PROVIDED MATERIAL section start

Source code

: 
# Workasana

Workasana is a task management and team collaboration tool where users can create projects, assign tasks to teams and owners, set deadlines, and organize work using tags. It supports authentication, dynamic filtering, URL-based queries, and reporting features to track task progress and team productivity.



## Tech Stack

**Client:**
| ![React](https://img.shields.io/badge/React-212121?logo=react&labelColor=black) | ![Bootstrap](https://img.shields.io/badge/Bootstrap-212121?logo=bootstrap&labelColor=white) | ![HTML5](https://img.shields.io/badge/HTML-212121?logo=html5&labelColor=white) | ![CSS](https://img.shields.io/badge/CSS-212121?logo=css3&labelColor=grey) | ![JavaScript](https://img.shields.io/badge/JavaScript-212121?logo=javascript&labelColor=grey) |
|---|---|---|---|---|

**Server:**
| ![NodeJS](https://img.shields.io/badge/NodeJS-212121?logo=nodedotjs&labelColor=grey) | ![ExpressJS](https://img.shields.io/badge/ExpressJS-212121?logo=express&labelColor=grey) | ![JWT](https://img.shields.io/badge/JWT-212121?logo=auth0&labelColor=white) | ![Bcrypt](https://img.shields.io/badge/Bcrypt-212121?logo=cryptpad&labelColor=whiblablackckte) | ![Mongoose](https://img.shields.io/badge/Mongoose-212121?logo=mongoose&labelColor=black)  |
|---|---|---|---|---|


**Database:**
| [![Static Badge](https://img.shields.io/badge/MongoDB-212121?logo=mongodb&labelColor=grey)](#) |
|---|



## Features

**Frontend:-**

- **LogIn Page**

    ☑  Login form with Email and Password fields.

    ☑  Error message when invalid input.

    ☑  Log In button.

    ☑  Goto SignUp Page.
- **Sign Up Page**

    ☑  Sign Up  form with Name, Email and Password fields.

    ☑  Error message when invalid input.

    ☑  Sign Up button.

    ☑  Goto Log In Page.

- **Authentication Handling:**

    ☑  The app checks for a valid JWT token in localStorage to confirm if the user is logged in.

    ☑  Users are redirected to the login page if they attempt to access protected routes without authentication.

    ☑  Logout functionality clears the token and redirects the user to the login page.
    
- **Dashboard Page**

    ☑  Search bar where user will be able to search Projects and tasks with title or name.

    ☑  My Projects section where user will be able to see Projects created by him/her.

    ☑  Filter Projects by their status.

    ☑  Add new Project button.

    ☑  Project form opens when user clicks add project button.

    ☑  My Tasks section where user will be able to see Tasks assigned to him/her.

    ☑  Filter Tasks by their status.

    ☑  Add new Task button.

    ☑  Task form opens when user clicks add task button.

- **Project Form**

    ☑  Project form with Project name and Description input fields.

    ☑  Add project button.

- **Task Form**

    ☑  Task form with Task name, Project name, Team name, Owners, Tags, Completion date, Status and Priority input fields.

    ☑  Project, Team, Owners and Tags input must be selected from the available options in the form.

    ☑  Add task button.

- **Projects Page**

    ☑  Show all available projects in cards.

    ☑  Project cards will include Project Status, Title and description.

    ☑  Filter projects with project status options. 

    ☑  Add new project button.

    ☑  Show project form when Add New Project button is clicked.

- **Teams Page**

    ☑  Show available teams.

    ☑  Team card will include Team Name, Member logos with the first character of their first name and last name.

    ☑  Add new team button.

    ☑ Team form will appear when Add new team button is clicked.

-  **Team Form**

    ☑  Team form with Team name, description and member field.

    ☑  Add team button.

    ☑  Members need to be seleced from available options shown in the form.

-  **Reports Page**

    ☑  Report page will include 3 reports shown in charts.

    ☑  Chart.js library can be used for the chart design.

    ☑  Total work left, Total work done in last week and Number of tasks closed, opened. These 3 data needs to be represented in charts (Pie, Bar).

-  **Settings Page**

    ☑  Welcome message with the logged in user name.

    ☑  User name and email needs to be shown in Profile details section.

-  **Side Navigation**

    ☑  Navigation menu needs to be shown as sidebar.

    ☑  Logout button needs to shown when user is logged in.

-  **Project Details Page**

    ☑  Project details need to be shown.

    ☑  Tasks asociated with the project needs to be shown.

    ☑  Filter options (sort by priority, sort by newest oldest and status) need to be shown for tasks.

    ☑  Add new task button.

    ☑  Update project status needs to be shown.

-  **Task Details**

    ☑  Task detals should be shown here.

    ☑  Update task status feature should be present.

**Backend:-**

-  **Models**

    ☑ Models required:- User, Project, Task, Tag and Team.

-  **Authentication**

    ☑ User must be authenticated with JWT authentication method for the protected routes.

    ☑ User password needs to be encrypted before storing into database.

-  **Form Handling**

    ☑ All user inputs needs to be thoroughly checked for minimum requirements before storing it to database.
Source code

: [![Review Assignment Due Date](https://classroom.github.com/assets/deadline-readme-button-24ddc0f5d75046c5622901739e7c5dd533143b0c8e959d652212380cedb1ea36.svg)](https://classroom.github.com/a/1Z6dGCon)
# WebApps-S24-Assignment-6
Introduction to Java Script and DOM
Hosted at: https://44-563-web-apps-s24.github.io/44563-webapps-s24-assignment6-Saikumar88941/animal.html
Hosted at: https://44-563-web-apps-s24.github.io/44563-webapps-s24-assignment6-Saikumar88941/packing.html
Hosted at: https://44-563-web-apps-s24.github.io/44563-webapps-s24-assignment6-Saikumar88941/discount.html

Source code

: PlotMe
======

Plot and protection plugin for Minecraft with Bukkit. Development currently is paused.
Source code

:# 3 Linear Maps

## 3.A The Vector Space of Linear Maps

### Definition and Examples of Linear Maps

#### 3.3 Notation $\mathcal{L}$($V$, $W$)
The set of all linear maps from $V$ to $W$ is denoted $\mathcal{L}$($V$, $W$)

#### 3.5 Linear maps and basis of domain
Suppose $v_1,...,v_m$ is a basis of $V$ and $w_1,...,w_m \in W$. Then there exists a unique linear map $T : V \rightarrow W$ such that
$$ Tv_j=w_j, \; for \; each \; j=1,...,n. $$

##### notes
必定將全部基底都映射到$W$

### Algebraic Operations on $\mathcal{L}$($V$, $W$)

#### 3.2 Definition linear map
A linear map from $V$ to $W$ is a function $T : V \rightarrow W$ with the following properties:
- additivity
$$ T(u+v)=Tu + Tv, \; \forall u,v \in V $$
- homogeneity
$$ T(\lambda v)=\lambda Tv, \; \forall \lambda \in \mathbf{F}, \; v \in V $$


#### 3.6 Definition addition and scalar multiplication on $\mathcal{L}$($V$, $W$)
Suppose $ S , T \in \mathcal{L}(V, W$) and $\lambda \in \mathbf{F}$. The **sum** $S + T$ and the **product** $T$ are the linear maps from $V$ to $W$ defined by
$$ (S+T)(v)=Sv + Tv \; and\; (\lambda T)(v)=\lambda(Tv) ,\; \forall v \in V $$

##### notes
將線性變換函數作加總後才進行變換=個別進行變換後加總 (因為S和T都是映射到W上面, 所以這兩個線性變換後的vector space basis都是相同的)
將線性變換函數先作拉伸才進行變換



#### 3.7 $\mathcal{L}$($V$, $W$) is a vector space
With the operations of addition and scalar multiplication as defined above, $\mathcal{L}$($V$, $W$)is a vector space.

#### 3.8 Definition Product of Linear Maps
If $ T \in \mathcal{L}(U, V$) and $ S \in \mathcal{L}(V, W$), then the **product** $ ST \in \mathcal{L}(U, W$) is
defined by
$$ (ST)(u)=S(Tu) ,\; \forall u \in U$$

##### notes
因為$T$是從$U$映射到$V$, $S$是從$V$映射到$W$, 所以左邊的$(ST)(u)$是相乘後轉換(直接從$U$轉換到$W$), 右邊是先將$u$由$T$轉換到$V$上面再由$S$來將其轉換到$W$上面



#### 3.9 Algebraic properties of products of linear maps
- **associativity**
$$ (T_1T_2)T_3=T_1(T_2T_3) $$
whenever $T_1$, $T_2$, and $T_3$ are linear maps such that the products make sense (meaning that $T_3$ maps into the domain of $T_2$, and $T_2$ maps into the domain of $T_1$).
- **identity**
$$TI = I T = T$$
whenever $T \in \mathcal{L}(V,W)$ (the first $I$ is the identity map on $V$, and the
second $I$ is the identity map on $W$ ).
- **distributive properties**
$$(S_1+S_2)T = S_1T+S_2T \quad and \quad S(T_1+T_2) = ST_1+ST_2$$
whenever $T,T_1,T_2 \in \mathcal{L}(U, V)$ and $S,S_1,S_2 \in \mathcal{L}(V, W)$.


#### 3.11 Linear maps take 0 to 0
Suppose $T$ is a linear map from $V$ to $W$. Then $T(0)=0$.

PROVIDED MATERIAL section end

» **TASK REQUIREMENTS**:
Filter the lines above, keeping each one that contains the string "include".

» **THE COMPLETED TASK**:
    ☑  Project cards will include Project Status, Title and description.
    ☑  Team card will include Team Name, Member logos with the first character of their first name and last name.
    ☑  Report page will include 3 reports shown in charts.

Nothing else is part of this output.